==== DATA EXTRACT ====

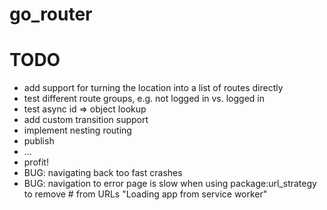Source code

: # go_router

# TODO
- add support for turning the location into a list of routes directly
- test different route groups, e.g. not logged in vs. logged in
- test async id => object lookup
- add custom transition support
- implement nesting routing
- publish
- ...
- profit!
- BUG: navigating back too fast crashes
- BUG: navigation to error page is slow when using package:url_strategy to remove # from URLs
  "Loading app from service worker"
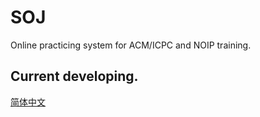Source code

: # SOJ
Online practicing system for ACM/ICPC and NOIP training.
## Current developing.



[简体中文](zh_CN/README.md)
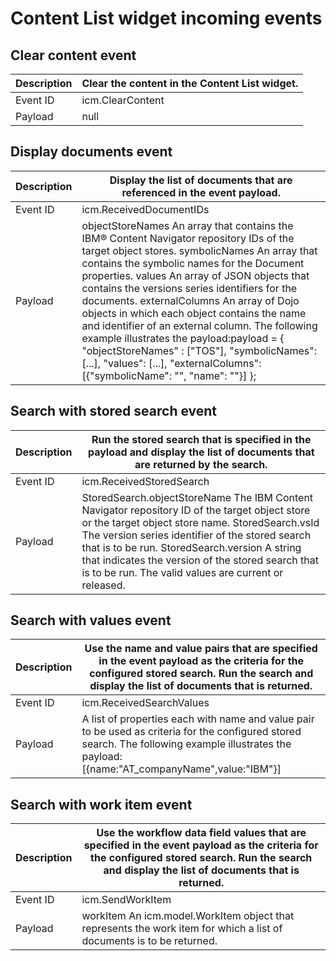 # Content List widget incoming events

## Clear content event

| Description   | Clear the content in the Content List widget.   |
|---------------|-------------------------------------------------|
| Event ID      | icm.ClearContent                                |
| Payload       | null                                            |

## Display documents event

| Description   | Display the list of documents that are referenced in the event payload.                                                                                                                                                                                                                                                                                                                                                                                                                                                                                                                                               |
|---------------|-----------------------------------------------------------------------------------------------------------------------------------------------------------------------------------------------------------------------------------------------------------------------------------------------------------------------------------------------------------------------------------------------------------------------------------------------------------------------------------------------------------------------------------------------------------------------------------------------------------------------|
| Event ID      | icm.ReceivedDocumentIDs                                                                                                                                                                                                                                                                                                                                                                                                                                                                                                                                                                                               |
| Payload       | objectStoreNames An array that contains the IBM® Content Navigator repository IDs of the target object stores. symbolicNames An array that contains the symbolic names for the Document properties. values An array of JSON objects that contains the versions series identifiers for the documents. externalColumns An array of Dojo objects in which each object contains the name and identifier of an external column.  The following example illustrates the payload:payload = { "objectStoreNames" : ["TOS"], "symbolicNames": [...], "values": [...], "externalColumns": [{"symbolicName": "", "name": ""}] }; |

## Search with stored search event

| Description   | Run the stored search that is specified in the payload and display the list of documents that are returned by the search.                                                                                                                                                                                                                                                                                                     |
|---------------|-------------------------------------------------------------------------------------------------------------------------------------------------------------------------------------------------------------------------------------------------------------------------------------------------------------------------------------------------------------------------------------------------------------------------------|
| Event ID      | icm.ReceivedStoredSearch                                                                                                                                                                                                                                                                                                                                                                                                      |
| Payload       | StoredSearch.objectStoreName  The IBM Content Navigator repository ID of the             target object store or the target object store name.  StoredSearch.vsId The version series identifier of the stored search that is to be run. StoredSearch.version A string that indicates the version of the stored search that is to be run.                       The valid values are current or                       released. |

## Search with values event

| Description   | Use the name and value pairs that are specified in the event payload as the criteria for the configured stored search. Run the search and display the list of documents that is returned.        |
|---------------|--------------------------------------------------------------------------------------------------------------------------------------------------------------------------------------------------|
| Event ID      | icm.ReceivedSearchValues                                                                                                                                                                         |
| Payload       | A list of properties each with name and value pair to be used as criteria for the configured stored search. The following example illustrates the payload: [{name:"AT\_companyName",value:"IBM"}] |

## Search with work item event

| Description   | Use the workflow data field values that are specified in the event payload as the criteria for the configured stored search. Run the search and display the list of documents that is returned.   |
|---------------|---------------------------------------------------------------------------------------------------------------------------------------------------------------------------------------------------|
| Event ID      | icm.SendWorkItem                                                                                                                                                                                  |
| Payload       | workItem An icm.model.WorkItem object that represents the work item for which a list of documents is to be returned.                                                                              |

====
==== DATA EXTRACT ====

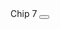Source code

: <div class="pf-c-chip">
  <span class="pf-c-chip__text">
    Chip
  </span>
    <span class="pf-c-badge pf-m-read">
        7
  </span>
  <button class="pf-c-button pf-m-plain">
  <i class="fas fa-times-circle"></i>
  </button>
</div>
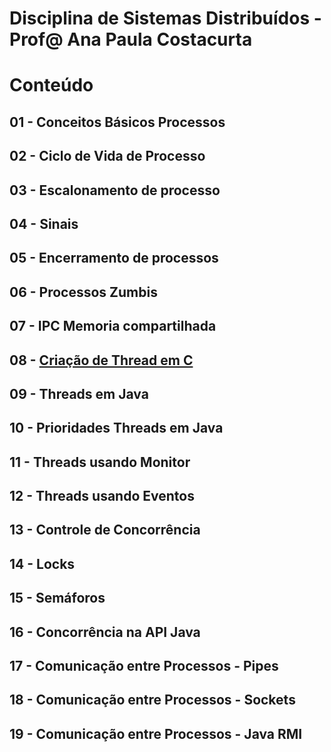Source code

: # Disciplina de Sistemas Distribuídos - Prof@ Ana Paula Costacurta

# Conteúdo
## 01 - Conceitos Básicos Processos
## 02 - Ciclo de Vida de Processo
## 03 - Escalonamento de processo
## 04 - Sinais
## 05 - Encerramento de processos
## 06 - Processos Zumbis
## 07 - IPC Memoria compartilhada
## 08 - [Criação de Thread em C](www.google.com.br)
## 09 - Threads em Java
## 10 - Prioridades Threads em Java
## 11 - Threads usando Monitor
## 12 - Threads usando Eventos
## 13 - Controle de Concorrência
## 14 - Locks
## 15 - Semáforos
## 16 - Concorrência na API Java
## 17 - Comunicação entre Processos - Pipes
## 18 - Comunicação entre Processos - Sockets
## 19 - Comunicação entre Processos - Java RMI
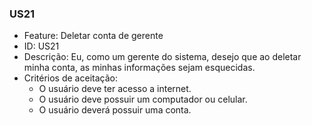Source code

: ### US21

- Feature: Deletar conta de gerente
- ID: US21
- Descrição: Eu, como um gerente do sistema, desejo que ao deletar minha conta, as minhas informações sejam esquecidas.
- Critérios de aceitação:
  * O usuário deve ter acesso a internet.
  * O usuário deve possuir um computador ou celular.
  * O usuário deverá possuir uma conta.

====

TASK TO COMPLETE: Would you please copy, word for word, everything above from the line containing "## Clear content event" down to the line containing "## Display documents event", those two lines included?

THE ANSWER:
## Clear content event

| Description   | Clear the content in the Content List widget.   |
|---------------|-------------------------------------------------|
| Event ID      | icm.ClearContent                                |
| Payload       | null                                            |

## Display documents event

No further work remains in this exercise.